Seems like they have it mostly resolved, the releationships were restored from a backup 3 hours prior to the incident, and they are working to restore the data for the 313 (sic.) items still affected: https://gitlab.com/gitlab-org/gitlab/-/issues/348547
Sorry - I meant "as cited", i.e. there were exactly 313 items still requiring attention (presumably number of links that were created between the last backup and the incident.) This is a very low number, bordering on something you could fix by hand or at least a small script.
Worst case in 2021 should be a daily full backup + transaction logs. That's enough to get you point in time recovery.
On AWS, EBS snapshots are incremental (I didn't know that until studying for AWS certification), so you could schedule a snapshot every 5 minutes if you wanted.
Looking at the timeline, I'm just gonna repeat something I said in another thread this week: it's easy to underestimate how long it takes to do basically anything with a few hundred GB of important data.
For a full backup of a huge DB a three-hour window is pretty small, but I doubt that is what is happening here.
A far more common setup is regular full backups, often daily though sometimes more/less frequent, with much smaller transaction log backups at high frequency, perhaps every 15 minutes, between. That way you lose at most what has happened since the last log backup, and you can restore to any point in time between the full backup and the last log backup. It takes more effort to restore as you need to first restore the full then restore (replay) the log backups in sequence until the point you care about.

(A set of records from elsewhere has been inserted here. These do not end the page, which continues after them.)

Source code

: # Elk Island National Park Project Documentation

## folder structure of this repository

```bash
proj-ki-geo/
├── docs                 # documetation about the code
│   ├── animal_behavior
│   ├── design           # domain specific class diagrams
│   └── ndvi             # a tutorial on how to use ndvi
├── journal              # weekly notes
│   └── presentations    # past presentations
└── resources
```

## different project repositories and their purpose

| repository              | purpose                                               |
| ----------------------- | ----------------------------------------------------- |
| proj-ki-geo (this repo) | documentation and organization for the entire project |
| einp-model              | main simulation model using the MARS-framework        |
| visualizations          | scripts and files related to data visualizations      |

Sometimes there is a third layer between: differential backups. These are usually much smaller than a full backup, while also smaller (and less faf/time to restore) than the log backups for the period they cover, but don't offer point-in-time recovery.
Out of curiosity, how do transaction logs handle things like created_at fields, or randomly generated UUID, which rely on contextual data? Is the server time/rng seed faked for each replayed transaction?
The transaction log is everything that gets done, not how it is done, so it can be replayed reliably. How values that are random, time sensitive, or otherwise arbitrary, are derived during a transaction is not important. What is logged is the fact that the values x/y/z were recorded in row 123,456 which is in page 987,654,321¹ which means that when the log is replayed you end up with exactly the same state the original database was in at the point the log is run to.
[1] in fact it could just be logged at the page level, the granularity of the log structure will vary between systems, if logged at the row level it may be the case that the physical datafile after restore is not exactly the same but the data will still be “random” values & all.
In most cases, transaction logs/write-ahead logs will contain the return value of non-determistic functions like created_at or random uuid, instead of the function call.
I was confused by the title. Apparently epics are a way to organize issues by themes across projects. GitHub doesn't have this concept, in case anyone else was wondering.
To add to the confusion of the agile term, the lay term and the company name, I know epics as some part of the React state-management library, Redux Observable...
Huh. While trying to figure out the reasoning behind the name used, TIL that "epic" has acquired a new meaning of "(computing) In software development, a large or extended user story."
The name is an extension of '[user] story' - in literature, an epic is a collection of related stories (as in, The Epic of Gilgamesh), so they decided to call a collection of User Stories an Epic.
Scroll down to "break issues into actionable tasks", and they have an example that's even labeled as an "Epic". They are definitely headed in the same direction as Gitlab.